- **Problem requirements**
Repeat the whole listing exactly.

- **Supplied data**
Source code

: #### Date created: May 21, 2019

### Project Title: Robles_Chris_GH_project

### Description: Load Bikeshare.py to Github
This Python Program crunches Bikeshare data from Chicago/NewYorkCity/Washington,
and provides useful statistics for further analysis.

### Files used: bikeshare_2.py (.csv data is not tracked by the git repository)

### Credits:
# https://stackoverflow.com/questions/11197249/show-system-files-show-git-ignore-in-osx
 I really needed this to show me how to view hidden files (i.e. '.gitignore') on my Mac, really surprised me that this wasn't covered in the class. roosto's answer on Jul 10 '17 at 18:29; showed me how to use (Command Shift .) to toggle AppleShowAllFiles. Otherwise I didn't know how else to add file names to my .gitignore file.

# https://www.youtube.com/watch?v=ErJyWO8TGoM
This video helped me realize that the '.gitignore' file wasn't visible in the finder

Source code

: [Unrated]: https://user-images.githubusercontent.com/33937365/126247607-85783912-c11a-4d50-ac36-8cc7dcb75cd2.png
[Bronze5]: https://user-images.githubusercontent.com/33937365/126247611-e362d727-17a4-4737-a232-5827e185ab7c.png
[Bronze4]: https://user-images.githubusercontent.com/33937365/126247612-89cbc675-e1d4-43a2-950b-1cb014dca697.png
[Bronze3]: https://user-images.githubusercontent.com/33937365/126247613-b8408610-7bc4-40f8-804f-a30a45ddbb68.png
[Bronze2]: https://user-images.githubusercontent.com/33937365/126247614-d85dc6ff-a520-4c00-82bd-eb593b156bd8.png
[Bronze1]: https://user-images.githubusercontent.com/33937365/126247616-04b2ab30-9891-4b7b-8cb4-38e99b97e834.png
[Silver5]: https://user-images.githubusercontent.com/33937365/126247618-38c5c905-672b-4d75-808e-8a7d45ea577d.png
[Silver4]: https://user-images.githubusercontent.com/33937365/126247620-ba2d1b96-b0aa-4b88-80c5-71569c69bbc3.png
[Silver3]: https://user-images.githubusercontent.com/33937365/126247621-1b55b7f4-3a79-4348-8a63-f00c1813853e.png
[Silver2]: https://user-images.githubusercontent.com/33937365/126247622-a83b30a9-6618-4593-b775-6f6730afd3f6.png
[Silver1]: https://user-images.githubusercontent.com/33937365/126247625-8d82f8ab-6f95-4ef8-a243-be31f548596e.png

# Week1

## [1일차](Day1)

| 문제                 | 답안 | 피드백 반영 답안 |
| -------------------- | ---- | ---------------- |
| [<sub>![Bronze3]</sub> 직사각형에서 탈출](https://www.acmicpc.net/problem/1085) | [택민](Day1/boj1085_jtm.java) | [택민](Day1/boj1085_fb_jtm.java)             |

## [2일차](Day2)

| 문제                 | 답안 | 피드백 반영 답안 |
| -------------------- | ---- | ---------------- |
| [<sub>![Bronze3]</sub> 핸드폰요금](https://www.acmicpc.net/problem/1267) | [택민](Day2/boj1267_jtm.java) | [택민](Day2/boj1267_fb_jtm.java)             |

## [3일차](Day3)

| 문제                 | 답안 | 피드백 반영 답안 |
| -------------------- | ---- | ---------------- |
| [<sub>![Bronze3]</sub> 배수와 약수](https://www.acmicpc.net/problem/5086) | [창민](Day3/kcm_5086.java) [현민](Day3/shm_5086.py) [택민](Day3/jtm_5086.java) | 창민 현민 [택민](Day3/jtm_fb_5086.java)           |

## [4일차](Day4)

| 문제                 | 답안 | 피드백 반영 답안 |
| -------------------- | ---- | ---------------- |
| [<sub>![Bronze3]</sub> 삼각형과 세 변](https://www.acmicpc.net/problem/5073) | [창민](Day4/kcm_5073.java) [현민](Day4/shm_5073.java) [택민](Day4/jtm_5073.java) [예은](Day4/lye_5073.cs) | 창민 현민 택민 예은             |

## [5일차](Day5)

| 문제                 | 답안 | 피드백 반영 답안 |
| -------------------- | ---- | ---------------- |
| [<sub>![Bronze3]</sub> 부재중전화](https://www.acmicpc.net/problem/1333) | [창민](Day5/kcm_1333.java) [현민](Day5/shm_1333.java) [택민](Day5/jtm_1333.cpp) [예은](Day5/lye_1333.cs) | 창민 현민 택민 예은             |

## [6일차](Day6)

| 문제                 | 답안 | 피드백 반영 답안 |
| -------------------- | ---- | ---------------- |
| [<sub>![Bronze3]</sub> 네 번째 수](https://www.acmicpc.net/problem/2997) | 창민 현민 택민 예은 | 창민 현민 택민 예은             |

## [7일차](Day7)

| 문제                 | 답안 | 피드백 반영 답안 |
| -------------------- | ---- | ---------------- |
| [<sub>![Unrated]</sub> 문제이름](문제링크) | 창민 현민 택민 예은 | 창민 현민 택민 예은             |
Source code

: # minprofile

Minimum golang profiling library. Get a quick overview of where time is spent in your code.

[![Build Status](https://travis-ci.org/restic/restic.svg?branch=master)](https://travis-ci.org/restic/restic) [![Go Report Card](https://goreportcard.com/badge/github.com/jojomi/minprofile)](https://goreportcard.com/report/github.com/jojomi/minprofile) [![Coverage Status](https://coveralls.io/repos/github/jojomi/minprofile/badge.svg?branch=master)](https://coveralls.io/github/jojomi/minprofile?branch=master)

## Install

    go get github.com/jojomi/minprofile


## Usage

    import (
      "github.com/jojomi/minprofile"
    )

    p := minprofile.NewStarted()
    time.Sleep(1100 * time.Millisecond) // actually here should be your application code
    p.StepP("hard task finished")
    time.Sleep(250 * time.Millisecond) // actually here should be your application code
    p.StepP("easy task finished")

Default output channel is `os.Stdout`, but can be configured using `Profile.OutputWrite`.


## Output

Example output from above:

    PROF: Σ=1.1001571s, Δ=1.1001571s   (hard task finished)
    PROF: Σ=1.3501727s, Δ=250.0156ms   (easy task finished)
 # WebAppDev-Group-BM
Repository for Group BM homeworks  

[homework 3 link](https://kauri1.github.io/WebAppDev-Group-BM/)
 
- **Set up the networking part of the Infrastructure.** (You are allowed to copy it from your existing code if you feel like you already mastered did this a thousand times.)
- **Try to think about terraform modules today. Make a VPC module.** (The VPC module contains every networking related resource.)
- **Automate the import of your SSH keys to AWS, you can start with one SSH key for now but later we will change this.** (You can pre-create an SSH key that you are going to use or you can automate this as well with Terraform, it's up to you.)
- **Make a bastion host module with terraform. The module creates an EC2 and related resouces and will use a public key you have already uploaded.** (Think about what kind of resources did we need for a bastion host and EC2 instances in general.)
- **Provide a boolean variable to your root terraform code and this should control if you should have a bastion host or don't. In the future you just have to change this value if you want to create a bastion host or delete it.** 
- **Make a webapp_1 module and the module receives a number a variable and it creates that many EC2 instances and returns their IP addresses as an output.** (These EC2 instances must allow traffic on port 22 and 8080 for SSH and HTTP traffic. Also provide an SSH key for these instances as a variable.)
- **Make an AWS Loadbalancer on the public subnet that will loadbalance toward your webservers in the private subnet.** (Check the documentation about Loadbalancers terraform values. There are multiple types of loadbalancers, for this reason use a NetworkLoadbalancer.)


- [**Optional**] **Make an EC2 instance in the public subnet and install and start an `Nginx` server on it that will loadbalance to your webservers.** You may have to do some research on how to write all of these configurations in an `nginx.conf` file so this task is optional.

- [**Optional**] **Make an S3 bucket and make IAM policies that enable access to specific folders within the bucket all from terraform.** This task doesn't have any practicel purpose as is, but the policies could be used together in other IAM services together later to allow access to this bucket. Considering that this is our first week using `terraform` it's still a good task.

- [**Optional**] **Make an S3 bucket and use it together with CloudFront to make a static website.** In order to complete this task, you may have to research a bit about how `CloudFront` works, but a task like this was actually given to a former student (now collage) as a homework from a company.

- **Output of the exercise**
Source code

: #### Date created: May 21, 2019

### Project Title: Robles_Chris_GH_project

### Description: Load Bikeshare.py to Github
This Python Program crunches Bikeshare data from Chicago/NewYorkCity/Washington,
and provides useful statistics for further analysis.

### Files used: bikeshare_2.py (.csv data is not tracked by the git repository)

### Credits:
# https://stackoverflow.com/questions/11197249/show-system-files-show-git-ignore-in-osx
 I really needed this to show me how to view hidden files (i.e. '.gitignore') on my Mac, really surprised me that this wasn't covered in the class. roosto's answer on Jul 10 '17 at 18:29; showed me how to use (Command Shift .) to toggle AppleShowAllFiles. Otherwise I didn't know how else to add file names to my .gitignore file.

# https://www.youtube.com/watch?v=ErJyWO8TGoM
This video helped me realize that the '.gitignore' file wasn't visible in the finder

Source code

: [Unrated]: https://user-images.githubusercontent.com/33937365/126247607-85783912-c11a-4d50-ac36-8cc7dcb75cd2.png
[Bronze5]: https://user-images.githubusercontent.com/33937365/126247611-e362d727-17a4-4737-a232-5827e185ab7c.png
[Bronze4]: https://user-images.githubusercontent.com/33937365/126247612-89cbc675-e1d4-43a2-950b-1cb014dca697.png
[Bronze3]: https://user-images.githubusercontent.com/33937365/126247613-b8408610-7bc4-40f8-804f-a30a45ddbb68.png
[Bronze2]: https://user-images.githubusercontent.com/33937365/126247614-d85dc6ff-a520-4c00-82bd-eb593b156bd8.png
[Bronze1]: https://user-images.githubusercontent.com/33937365/126247616-04b2ab30-9891-4b7b-8cb4-38e99b97e834.png
[Silver5]: https://user-images.githubusercontent.com/33937365/126247618-38c5c905-672b-4d75-808e-8a7d45ea577d.png
[Silver4]: https://user-images.githubusercontent.com/33937365/126247620-ba2d1b96-b0aa-4b88-80c5-71569c69bbc3.png
[Silver3]: https://user-images.githubusercontent.com/33937365/126247621-1b55b7f4-3a79-4348-8a63-f00c1813853e.png
[Silver2]: https://user-images.githubusercontent.com/33937365/126247622-a83b30a9-6618-4593-b775-6f6730afd3f6.png
[Silver1]: https://user-images.githubusercontent.com/33937365/126247625-8d82f8ab-6f95-4ef8-a243-be31f548596e.png

# Week1

## [1일차](Day1)

| 문제                 | 답안 | 피드백 반영 답안 |
| -------------------- | ---- | ---------------- |
| [<sub>![Bronze3]</sub> 직사각형에서 탈출](https://www.acmicpc.net/problem/1085) | [택민](Day1/boj1085_jtm.java) | [택민](Day1/boj1085_fb_jtm.java)             |

## [2일차](Day2)

| 문제                 | 답안 | 피드백 반영 답안 |
| -------------------- | ---- | ---------------- |
| [<sub>![Bronze3]</sub> 핸드폰요금](https://www.acmicpc.net/problem/1267) | [택민](Day2/boj1267_jtm.java) | [택민](Day2/boj1267_fb_jtm.java)             |

## [3일차](Day3)

| 문제                 | 답안 | 피드백 반영 답안 |
| -------------------- | ---- | ---------------- |
| [<sub>![Bronze3]</sub> 배수와 약수](https://www.acmicpc.net/problem/5086) | [창민](Day3/kcm_5086.java) [현민](Day3/shm_5086.py) [택민](Day3/jtm_5086.java) | 창민 현민 [택민](Day3/jtm_fb_5086.java)           |

## [4일차](Day4)

| 문제                 | 답안 | 피드백 반영 답안 |
| -------------------- | ---- | ---------------- |
| [<sub>![Bronze3]</sub> 삼각형과 세 변](https://www.acmicpc.net/problem/5073) | [창민](Day4/kcm_5073.java) [현민](Day4/shm_5073.java) [택민](Day4/jtm_5073.java) [예은](Day4/lye_5073.cs) | 창민 현민 택민 예은             |

## [5일차](Day5)

| 문제                 | 답안 | 피드백 반영 답안 |
| -------------------- | ---- | ---------------- |
| [<sub>![Bronze3]</sub> 부재중전화](https://www.acmicpc.net/problem/1333) | [창민](Day5/kcm_1333.java) [현민](Day5/shm_1333.java) [택민](Day5/jtm_1333.cpp) [예은](Day5/lye_1333.cs) | 창민 현민 택민 예은             |

## [6일차](Day6)

| 문제                 | 답안 | 피드백 반영 답안 |
| -------------------- | ---- | ---------------- |
| [<sub>![Bronze3]</sub> 네 번째 수](https://www.acmicpc.net/problem/2997) | 창민 현민 택민 예은 | 창민 현민 택민 예은             |

## [7일차](Day7)

| 문제                 | 답안 | 피드백 반영 답안 |
| -------------------- | ---- | ---------------- |
| [<sub>![Unrated]</sub> 문제이름](문제링크) | 창민 현민 택민 예은 | 창민 현민 택민 예은             |
Source code

: # minprofile

Minimum golang profiling library. Get a quick overview of where time is spent in your code.

[![Build Status](https://travis-ci.org/restic/restic.svg?branch=master)](https://travis-ci.org/restic/restic) [![Go Report Card](https://goreportcard.com/badge/github.com/jojomi/minprofile)](https://goreportcard.com/report/github.com/jojomi/minprofile) [![Coverage Status](https://coveralls.io/repos/github/jojomi/minprofile/badge.svg?branch=master)](https://coveralls.io/github/jojomi/minprofile?branch=master)

## Install

    go get github.com/jojomi/minprofile


## Usage

    import (
      "github.com/jojomi/minprofile"
    )

    p := minprofile.NewStarted()
    time.Sleep(1100 * time.Millisecond) // actually here should be your application code
    p.StepP("hard task finished")
    time.Sleep(250 * time.Millisecond) // actually here should be your application code
    p.StepP("easy task finished")

Default output channel is `os.Stdout`, but can be configured using `Profile.OutputWrite`.


## Output

Example output from above:

    PROF: Σ=1.1001571s, Δ=1.1001571s   (hard task finished)
    PROF: Σ=1.3501727s, Δ=250.0156ms   (easy task finished)
 # WebAppDev-Group-BM
Repository for Group BM homeworks  

[homework 3 link](https://kauri1.github.io/WebAppDev-Group-BM/)
 
- **Set up the networking part of the Infrastructure.** (You are allowed to copy it from your existing code if you feel like you already mastered did this a thousand times.)
- **Try to think about terraform modules today. Make a VPC module.** (The VPC module contains every networking related resource.)
- **Automate the import of your SSH keys to AWS, you can start with one SSH key for now but later we will change this.** (You can pre-create an SSH key that you are going to use or you can automate this as well with Terraform, it's up to you.)
- **Make a bastion host module with terraform. The module creates an EC2 and related resouces and will use a public key you have already uploaded.** (Think about what kind of resources did we need for a bastion host and EC2 instances in general.)
- **Provide a boolean variable to your root terraform code and this should control if you should have a bastion host or don't. In the future you just have to change this value if you want to create a bastion host or delete it.** 
- **Make a webapp_1 module and the module receives a number a variable and it creates that many EC2 instances and returns their IP addresses as an output.** (These EC2 instances must allow traffic on port 22 and 8080 for SSH and HTTP traffic. Also provide an SSH key for these instances as a variable.)
- **Make an AWS Loadbalancer on the public subnet that will loadbalance toward your webservers in the private subnet.** (Check the documentation about Loadbalancers terraform values. There are multiple types of loadbalancers, for this reason use a NetworkLoadbalancer.)


- [**Optional**] **Make an EC2 instance in the public subnet and install and start an `Nginx` server on it that will loadbalance to your webservers.** You may have to do some research on how to write all of these configurations in an `nginx.conf` file so this task is optional.

- [**Optional**] **Make an S3 bucket and make IAM policies that enable access to specific folders within the bucket all from terraform.** This task doesn't have any practicel purpose as is, but the policies could be used together in other IAM services together later to allow access to this bucket. Considering that this is our first week using `terraform` it's still a good task.

- [**Optional**] **Make an S3 bucket and use it together with CloudFront to make a static website.** In order to complete this task, you may have to research a bit about how `CloudFront` works, but a task like this was actually given to a former student (now collage) as a homework from a company.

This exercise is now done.